___ DATA SHOWN

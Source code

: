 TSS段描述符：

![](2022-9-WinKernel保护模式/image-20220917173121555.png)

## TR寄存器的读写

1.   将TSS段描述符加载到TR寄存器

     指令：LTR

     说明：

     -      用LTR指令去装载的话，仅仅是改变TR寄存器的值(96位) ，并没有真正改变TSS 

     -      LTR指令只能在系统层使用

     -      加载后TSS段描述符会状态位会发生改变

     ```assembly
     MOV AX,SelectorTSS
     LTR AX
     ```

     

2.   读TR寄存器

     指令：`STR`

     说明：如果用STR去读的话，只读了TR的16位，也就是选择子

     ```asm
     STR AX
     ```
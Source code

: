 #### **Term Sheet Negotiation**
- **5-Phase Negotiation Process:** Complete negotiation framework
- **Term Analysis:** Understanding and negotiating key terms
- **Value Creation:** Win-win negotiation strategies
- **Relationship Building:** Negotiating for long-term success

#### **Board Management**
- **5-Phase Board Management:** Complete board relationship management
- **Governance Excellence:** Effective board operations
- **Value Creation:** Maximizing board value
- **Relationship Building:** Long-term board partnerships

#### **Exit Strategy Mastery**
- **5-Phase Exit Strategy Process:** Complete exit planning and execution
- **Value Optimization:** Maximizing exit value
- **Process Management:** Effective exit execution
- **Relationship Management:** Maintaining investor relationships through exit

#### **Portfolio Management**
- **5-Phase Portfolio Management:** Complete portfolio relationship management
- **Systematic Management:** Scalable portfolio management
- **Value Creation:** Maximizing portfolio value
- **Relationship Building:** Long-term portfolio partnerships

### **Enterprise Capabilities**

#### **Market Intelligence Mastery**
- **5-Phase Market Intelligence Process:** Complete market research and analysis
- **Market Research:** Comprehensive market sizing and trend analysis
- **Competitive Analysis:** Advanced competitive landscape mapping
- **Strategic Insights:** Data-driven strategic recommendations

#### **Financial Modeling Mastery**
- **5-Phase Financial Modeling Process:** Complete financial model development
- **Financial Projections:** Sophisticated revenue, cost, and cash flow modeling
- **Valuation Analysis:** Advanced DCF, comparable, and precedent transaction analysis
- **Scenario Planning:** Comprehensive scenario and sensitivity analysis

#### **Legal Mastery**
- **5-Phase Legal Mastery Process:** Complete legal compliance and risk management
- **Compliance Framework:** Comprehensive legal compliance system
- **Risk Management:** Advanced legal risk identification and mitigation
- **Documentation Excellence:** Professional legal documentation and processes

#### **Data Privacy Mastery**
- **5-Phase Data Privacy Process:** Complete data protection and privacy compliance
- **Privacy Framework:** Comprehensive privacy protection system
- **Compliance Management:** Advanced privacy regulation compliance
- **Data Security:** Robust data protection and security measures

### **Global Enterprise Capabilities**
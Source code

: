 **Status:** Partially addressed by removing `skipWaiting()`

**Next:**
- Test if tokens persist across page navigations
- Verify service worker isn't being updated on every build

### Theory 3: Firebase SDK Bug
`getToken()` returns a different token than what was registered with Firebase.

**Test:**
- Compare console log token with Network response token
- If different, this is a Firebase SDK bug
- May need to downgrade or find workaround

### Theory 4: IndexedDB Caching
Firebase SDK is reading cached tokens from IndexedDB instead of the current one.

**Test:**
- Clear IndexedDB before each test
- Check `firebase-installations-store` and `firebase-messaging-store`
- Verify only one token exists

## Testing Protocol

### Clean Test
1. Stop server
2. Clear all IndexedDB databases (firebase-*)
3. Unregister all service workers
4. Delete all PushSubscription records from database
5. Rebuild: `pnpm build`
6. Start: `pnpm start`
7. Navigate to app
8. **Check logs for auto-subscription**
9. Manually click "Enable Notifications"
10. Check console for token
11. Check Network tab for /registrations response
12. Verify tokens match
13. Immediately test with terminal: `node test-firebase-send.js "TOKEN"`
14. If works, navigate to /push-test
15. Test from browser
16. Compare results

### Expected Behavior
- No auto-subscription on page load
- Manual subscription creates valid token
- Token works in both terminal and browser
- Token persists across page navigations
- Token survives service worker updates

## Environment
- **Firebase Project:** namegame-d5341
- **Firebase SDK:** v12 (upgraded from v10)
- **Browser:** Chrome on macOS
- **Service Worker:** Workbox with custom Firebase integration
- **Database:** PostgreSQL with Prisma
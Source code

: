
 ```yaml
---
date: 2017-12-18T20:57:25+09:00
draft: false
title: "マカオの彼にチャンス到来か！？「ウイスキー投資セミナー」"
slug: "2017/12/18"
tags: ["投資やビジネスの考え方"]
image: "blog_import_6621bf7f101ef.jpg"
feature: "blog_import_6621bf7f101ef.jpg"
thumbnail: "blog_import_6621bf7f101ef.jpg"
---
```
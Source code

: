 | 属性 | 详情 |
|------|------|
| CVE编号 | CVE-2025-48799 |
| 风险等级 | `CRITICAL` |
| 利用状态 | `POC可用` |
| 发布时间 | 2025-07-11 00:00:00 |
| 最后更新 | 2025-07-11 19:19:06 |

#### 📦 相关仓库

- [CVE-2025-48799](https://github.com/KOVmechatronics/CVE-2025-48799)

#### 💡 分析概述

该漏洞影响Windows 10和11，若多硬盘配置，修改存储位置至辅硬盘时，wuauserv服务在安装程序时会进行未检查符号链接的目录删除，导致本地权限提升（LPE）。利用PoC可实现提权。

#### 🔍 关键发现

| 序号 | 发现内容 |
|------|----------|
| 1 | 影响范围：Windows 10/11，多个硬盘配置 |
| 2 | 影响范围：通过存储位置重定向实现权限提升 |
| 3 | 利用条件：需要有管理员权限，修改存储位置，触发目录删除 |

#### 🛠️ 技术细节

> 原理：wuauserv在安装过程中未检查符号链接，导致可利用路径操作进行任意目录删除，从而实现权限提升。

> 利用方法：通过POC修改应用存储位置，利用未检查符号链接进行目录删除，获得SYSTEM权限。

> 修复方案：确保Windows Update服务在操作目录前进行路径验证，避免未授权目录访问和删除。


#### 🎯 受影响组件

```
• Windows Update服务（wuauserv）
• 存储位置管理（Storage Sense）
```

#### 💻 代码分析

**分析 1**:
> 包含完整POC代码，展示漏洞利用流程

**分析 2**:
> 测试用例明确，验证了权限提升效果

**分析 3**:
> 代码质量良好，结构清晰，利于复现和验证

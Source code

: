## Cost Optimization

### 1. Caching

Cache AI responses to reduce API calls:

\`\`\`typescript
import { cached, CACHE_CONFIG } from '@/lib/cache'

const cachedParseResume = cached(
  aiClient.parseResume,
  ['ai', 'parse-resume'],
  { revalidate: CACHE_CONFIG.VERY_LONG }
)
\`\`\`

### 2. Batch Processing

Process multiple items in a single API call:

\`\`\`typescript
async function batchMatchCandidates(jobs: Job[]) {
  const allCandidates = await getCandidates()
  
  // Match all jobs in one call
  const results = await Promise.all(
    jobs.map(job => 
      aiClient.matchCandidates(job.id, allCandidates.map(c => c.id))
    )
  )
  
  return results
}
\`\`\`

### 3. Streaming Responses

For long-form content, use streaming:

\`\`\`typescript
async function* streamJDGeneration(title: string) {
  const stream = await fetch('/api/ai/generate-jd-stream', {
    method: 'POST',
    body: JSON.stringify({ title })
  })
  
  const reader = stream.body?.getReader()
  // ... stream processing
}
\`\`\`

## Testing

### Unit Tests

______

WORK ITEM
All that is needed is the exact run of lines above from the line containing "- **5-Phase Negotiation" through the line containing "#### **Board Management**", both of them included.

WRITTEN RESPONSE
- **5-Phase Negotiation Process:** Complete negotiation framework
- **Term Analysis:** Understanding and negotiating key terms
- **Value Creation:** Win-win negotiation strategies
- **Relationship Building:** Negotiating for long-term success

#### **Board Management**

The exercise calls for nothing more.